- **Material for the task**:
──────────────────────────────

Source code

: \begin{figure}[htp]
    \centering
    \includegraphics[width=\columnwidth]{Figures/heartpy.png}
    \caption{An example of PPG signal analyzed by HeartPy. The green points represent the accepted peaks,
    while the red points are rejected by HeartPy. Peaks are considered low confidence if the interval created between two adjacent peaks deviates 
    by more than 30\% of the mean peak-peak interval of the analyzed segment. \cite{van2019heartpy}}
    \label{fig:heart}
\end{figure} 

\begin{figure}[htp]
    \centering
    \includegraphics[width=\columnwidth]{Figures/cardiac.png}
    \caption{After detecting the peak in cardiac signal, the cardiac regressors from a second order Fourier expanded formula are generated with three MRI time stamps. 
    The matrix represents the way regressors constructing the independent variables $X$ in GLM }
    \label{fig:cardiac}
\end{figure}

──────────────────────────────

- **Work to complete**: Provide an exact copy of all the material.

- **Result for this exercise**:
Source code

: \begin{figure}[htp]
    \centering
    \includegraphics[width=\columnwidth]{Figures/heartpy.png}
    \caption{An example of PPG signal analyzed by HeartPy. The green points represent the accepted peaks,
    while the red points are rejected by HeartPy. Peaks are considered low confidence if the interval created between two adjacent peaks deviates 
    by more than 30\% of the mean peak-peak interval of the analyzed segment. \cite{van2019heartpy}}
    \label{fig:heart}
\end{figure} 

\begin{figure}[htp]
    \centering
    \includegraphics[width=\columnwidth]{Figures/cardiac.png}
    \caption{After detecting the peak in cardiac signal, the cardiac regressors from a second order Fourier expanded formula are generated with three MRI time stamps. 
    The matrix represents the way regressors constructing the independent variables $X$ in GLM }
    \label{fig:cardiac}
\end{figure}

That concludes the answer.